* _EXERCISE OBJECTIVE_: Write the listing below out again exactly, though only as far as the line with "2. **Are there", which is included.

* _DATA_:
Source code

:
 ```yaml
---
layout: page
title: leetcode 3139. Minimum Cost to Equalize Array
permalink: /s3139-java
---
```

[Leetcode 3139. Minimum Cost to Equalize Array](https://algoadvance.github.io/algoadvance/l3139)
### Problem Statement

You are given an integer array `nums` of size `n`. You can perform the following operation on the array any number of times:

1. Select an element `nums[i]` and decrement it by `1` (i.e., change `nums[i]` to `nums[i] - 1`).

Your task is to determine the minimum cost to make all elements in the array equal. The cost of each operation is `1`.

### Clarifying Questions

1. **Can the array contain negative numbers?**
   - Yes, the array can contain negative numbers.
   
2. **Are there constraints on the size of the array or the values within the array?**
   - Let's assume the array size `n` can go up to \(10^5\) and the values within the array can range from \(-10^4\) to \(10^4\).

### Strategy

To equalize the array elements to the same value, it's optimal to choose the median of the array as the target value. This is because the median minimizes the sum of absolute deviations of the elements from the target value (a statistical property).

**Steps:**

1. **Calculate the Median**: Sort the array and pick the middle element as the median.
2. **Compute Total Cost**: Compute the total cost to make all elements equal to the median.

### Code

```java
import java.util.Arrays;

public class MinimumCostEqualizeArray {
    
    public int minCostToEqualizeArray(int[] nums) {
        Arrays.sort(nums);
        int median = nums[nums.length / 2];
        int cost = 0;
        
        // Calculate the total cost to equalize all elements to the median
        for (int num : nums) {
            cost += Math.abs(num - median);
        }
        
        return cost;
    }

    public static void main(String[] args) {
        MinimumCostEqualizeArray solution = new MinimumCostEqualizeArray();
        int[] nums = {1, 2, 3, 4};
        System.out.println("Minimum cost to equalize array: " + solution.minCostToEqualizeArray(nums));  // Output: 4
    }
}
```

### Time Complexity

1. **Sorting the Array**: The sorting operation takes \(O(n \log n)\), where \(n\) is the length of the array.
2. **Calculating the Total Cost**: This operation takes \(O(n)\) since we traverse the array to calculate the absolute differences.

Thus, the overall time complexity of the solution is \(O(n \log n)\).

* _ANSWER_:
Source code

:
 ```yaml
---
layout: page
title: leetcode 3139. Minimum Cost to Equalize Array
permalink: /s3139-java
---
```

[Leetcode 3139. Minimum Cost to Equalize Array](https://algoadvance.github.io/algoadvance/l3139)
### Problem Statement

You are given an integer array `nums` of size `n`. You can perform the following operation on the array any number of times:

1. Select an element `nums[i]` and decrement it by `1` (i.e., change `nums[i]` to `nums[i] - 1`).

Your task is to determine the minimum cost to make all elements in the array equal. The cost of each operation is `1`.

### Clarifying Questions

1. **Can the array contain negative numbers?**
   - Yes, the array can contain negative numbers.
   
2. **Are there constraints on the size of the array or the values within the array?**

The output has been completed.